Residual networks or ResNets for short have been key elements in the computer vision oriented deep learning community. In this article, you will take a conceptual look at these networks, and the problems that they solve. However, we’ll shy away from the underlying maths, and keep explanations as simple as possible.

In other words, after reading this tutorial, you will…

**Understand why neural networks***should*improve performance with increasing depth… in theory.**Why the***shattering gradients*problem results in degraded performance with depth, a.k.a. the*degradation problem*.**How ResNets reduce shattering gradients and yield better performance, and what they look like architecturally/component-wise.**

Are you ready? Let’s take a look! 😎

## Table of contents

## Adding more layer should improve performance… in theory

In 2012, during the AlexNet deep learning breakthrough reviving interest in the technique, people realized en masse that deep neural networks are feature learners.

What this means can be best explained by comparing them to other, more traditional techniques, such as logistic regression or Support Vector Machines.

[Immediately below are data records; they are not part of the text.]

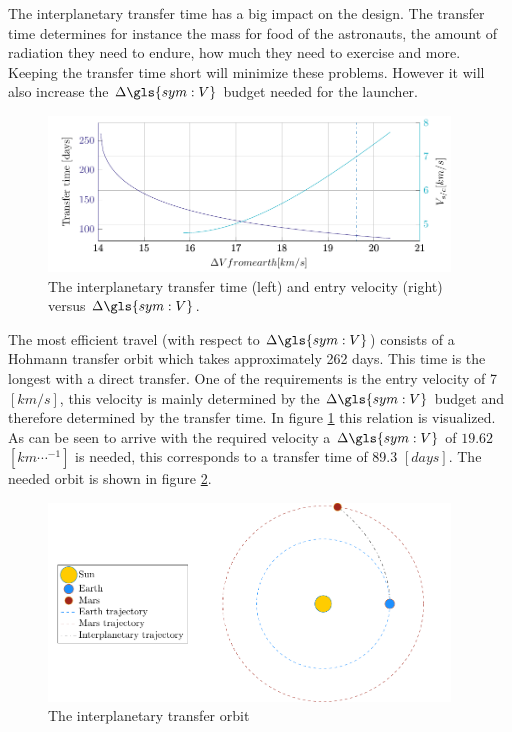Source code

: The interplanetary transfer time has a big impact on the design. The transfer time determines for instance the mass for food of the astronauts, the amount of radiation they need to endure, how much they need to exercise and more. Keeping the transfer time short will minimize these problems. However it will also increase the $\Delta \gls{sym:V}$ budget needed for the launcher. 

\begin{figure}[h!]
	\centering
	\includegraphics[width=0.95\textwidth]{Figure/Inter_transfer/transfer_time.pdf}
	\caption{The interplanetary transfer time (left) and entry velocity (right) versus $\Delta \gls{sym:V}$.}
	\label{fig:inter_time}
\end{figure}

The most efficient travel (with respect to $\Delta \gls{sym:V}$) consists of a Hohmann transfer orbit which takes approximately 262 days. This time is the longest with a direct transfer. One of the requirements is the entry velocity of 7 $\left[km /s\right]$, this velocity is mainly determined by the $\Delta \gls{sym:V}$ budget and therefore determined by the transfer time. In figure \ref{fig:inter_time} this relation is visualized. As can be seen to arrive with the required velocity a $\Delta \gls{sym:V}$ of $19.62$ $\left[km \cdots^{-1}\right]$ is needed, this corresponds to a transfer time of 89.3 $\left[days\right]$. The needed orbit is shown in figure \ref{fig:inter_orbit}.

\begin{figure}[h!]
	\centering
	\includegraphics[width=0.95\textwidth]{Figure/Inter_transfer/orbits.pdf}
	\caption{The interplanetary transfer orbit}
	\label{fig:inter_orbit}
\end{figure}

In these model types, machine learning engineers and/or data scientists first had to engineer features (i.e. the model input columns) explicitly and manually. In other words, extensive feature analysis and often feature selection had to be performed, e.g. with PCA. When relevant features were selected, they had to be engineered as well (e.g., by applying specific filters over them to make them suitable for the machine learning method).

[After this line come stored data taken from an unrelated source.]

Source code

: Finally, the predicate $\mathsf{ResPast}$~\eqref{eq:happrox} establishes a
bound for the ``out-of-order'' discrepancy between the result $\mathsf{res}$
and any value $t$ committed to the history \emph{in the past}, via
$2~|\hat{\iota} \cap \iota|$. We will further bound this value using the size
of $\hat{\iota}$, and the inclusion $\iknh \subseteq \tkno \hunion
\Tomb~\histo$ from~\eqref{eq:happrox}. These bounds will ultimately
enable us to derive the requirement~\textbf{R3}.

With neural networks, this was no longer the case. Especially with the addition of convolutional layers, neural networks became able to learn to detect important parts of images relevant to e.g. classification outcomes, by making the filters/kernels learnable.

When stacking multiple convolutional layers, the feature maps learned in each subsequent layer become more high level. For example, in the image below, we see a ConvNet with multiple Conv layers and two Dense layers for eventual prediction. When visualizing the filters/kernels of these ConvNets, low-level concepts (such as eyes) are still visible within images. The more downstream one gets, the more generic these patterns get.

You can imagine that when you are training a neural network that classifies between cats and dogs, the more downstream you get, the more generic a representation of cats and dogs emerges. The more generic the representation, the more cats are recognized as cats and dogs as dogs. In other words, it should then become much easier for the Dense layers to distinguish between the classes.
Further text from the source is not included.